Iggo further points out that market behaviour aligns with this macroeconomic narrative, with equities outperforming bonds, growth equities outperforming value, and the US market surpassing global counterparts. In fixed income, he informs that leveraged loans and US high-yield credit have excelled, even outperforming European bonds.
However, Axa warns that credit valuations warrant scrutiny amid fears of an impending US recession. As per the asset manager, the gap between corporate bond yields and the Fed Funds Rate has narrowed, indicating the potential for credit risk premiums to rise as monetary policy tightens.
“A hard landing scenario developing from the current soft-growth patch against the backdrop of a still-hawkish Fed, might suggest shifting away from credit towards relatively less risky government bonds,” said Iggo.
He subsequently goes on to suggest that reducing equity and high-yield exposure in favour of duration and employing hedges that benefit from rising risk premiums and falling rate expectations could be prudent strategies.

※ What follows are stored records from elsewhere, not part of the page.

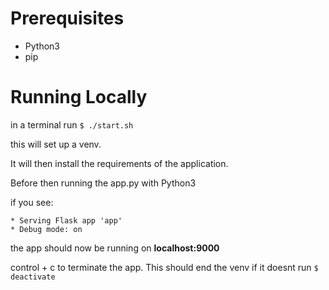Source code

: # Prerequisites 

- Python3
- pip

# Running Locally

 in a terminal run `$ ./start.sh`
 
 this will set up a venv.
 
 It will then install the requirements of the application. 
 
 Before then running the app.py with Python3 

if you see: 
  ``` 
  * Serving Flask app 'app'
* Debug mode: on
```


   the app should now be running on **localhost:9000**

control + c to terminate the app.
This should end the venv if it doesnt run 
`$ deactivate`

Additionally, Axa states that a hard landing, marked by behavioural shifts in households and businesses, would prompt market repricing. Meanwhile, in a soft-landing scenario, yields on a credit portfolio are unlikely to significantly undercut overnight interest rates, it added.
Along with that, Iggo delves deeper into how valuation concerns relative to interest rates in credit can be extended to the equity market. He also stresses the need to pay attention to the El Nino weather phenomenon in the eastern Pacific Ocean, which could disrupt food crops and impact commodity prices.